*WORK TO COMPLETE*: Each line of the data below that includes the string "true" must be copied.

*SUPPLIED DATA*:
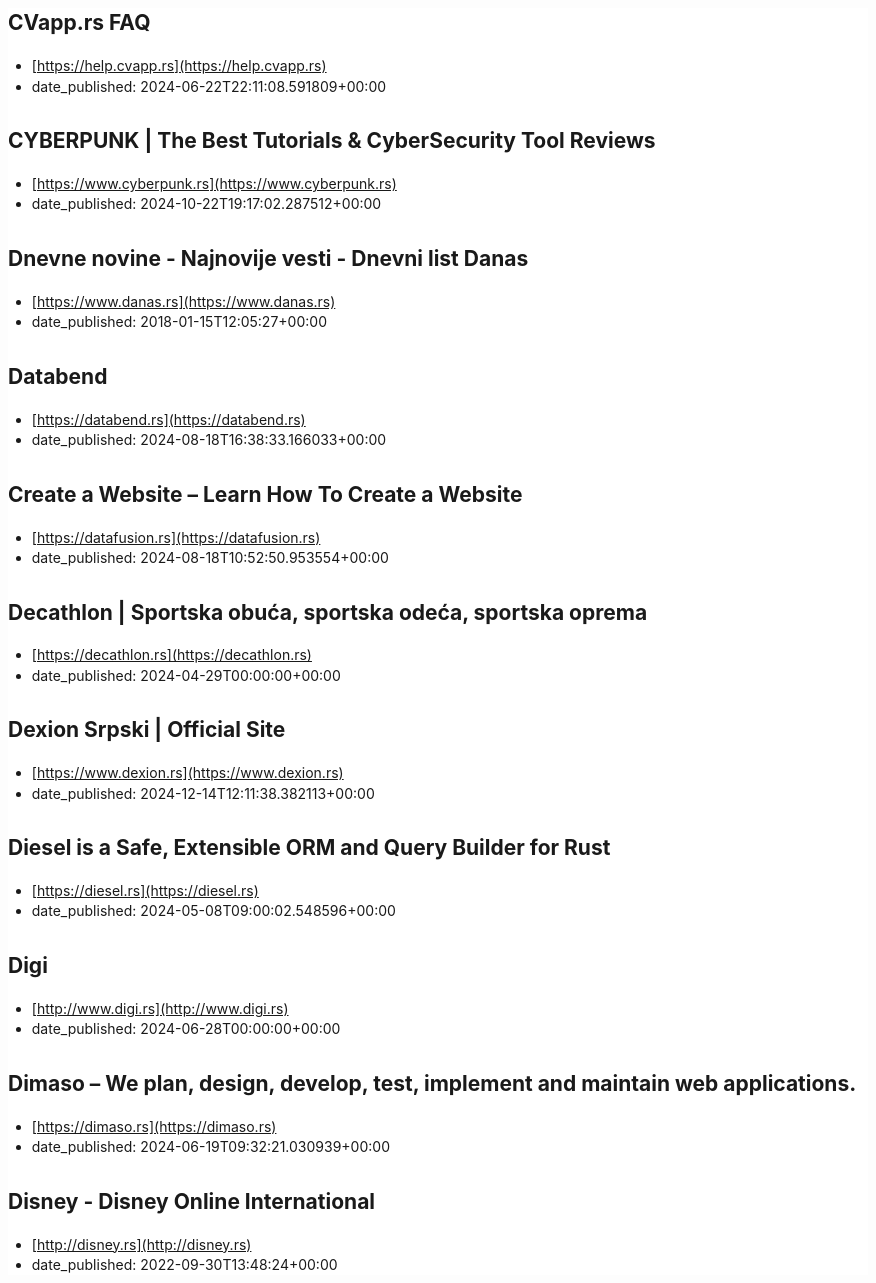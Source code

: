  ## CVapp.rs FAQ
 - [https://help.cvapp.rs](https://help.cvapp.rs)
 - date_published: 2024-06-22T22:11:08.591809+00:00

 ## CYBERPUNK | The Best Tutorials & CyberSecurity Tool Reviews
 - [https://www.cyberpunk.rs](https://www.cyberpunk.rs)
 - date_published: 2024-10-22T19:17:02.287512+00:00

 ## Dnevne novine - Najnovije vesti - Dnevni list Danas
 - [https://www.danas.rs](https://www.danas.rs)
 - date_published: 2018-01-15T12:05:27+00:00

 ## Databend
 - [https://databend.rs](https://databend.rs)
 - date_published: 2024-08-18T16:38:33.166033+00:00

 ## Create a Website – Learn How To Create a Website
 - [https://datafusion.rs](https://datafusion.rs)
 - date_published: 2024-08-18T10:52:50.953554+00:00

 ## Decathlon | Sportska obuća, sportska odeća, sportska oprema
 - [https://decathlon.rs](https://decathlon.rs)
 - date_published: 2024-04-29T00:00:00+00:00

 ## Dexion Srpski | Official Site
 - [https://www.dexion.rs](https://www.dexion.rs)
 - date_published: 2024-12-14T12:11:38.382113+00:00

 ## Diesel is a Safe, Extensible ORM and Query Builder for Rust
 - [https://diesel.rs](https://diesel.rs)
 - date_published: 2024-05-08T09:00:02.548596+00:00

 ## Digi
 - [http://www.digi.rs](http://www.digi.rs)
 - date_published: 2024-06-28T00:00:00+00:00

 ## Dimaso – We plan, design, develop, test, implement and maintain web applications.
 - [https://dimaso.rs](https://dimaso.rs)
 - date_published: 2024-06-19T09:32:21.030939+00:00

 ## Disney - Disney Online International
 - [http://disney.rs](http://disney.rs)
 - date_published: 2022-09-30T13:48:24+00:00
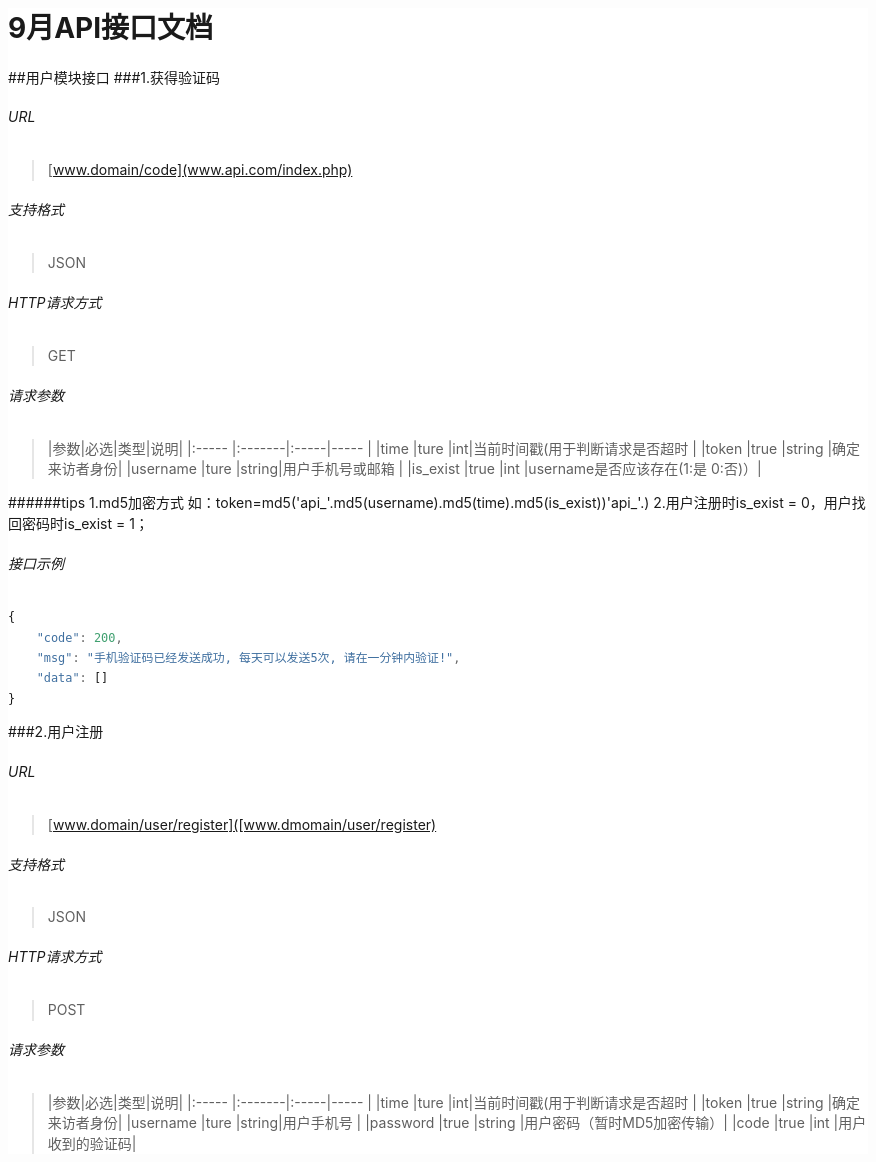 ﻿# 9月API接口文档 
##用户模块接口
###1.获得验证码
###### URL
> [www.domain/code](www.api.com/index.php)

###### 支持格式
> JSON

###### HTTP请求方式
> GET

###### 请求参数
> |参数|必选|类型|说明|
|:-----  |:-------|:-----|-----                               |
|time   |ture    |int|当前时间戳(用于判断请求是否超时                          |
|token   |true    |string  |确定来访者身份|
|username    |ture    |string|用户手机号或邮箱                          |
|is_exist  |true    |int   |username是否应该存在(1:是 0:否)）|

######tips
1.md5加密方式 如：token=md5('api_'.md5(username).md5(time).md5(is_exist))'api_'.)
2.用户注册时is_exist = 0，用户找回密码时is_exist = 1；
###### 接口示例
``` javascript
{
    "code": 200,
    "msg": "手机验证码已经发送成功, 每天可以发送5次, 请在一分钟内验证!",
    "data": []
}
``` 
###2.用户注册
###### URL
> [www.domain/user/register]([www.dmomain/user/register)

###### 支持格式
> JSON

###### HTTP请求方式
> POST

###### 请求参数
> |参数|必选|类型|说明|
|:-----  |:-------|:-----|-----                               |
|time   |ture    |int|当前时间戳(用于判断请求是否超时                          |
|token   |true    |string  |确定来访者身份|
|username    |ture    |string|用户手机号                          |
|password   |true    |string   |用户密码（暂时MD5加密传输）|
|code   |true    |int   |用户收到的验证码|
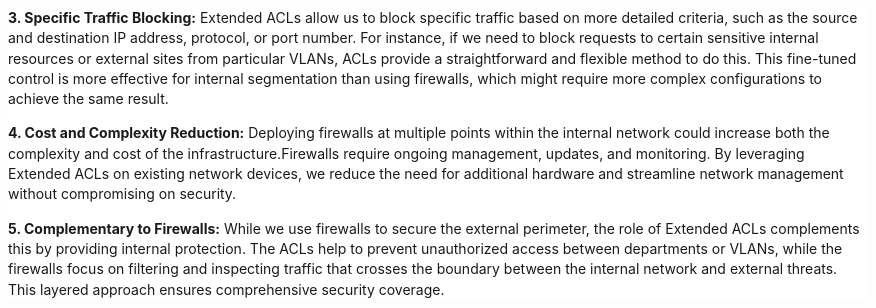 **3. Specific Traffic Blocking:**
Extended ACLs allow us to block specific traffic based on more detailed criteria, such as the source and destination IP address, protocol, or port number. For instance, if we need to block requests to certain sensitive internal resources or external sites from particular VLANs, ACLs provide a straightforward and flexible method to do this. 
This fine-tuned control is more effective for internal segmentation than using firewalls, which might require more complex configurations to achieve the same result.

**4. Cost and Complexity Reduction:** 
Deploying firewalls at multiple points within the internal network could increase both the complexity and cost of the infrastructure.Firewalls require ongoing management, updates, and  monitoring. 
By leveraging Extended ACLs on existing network devices, we reduce the need for additional hardware and streamline network management without compromising on security. 

**5. Complementary to Firewalls:** 
While we use firewalls to secure the external perimeter, the role of Extended ACLs complements this by providing internal protection.
The ACLs help to prevent unauthorized access between 
departments or VLANs, while the firewalls focus on filtering and inspecting traffic that crosses the boundary between the internal network and external threats. This layered approach ensures comprehensive security coverage.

*SOLVED PROBLEM*:
|token   |true    |string  |确定来访者身份|
|is_exist  |true    |int   |username是否应该存在(1:是 0:否)）|
|token   |true    |string  |确定来访者身份|
|password   |true    |string   |用户密码（暂时MD5加密传输）|
|code   |true    |int   |用户收到的验证码|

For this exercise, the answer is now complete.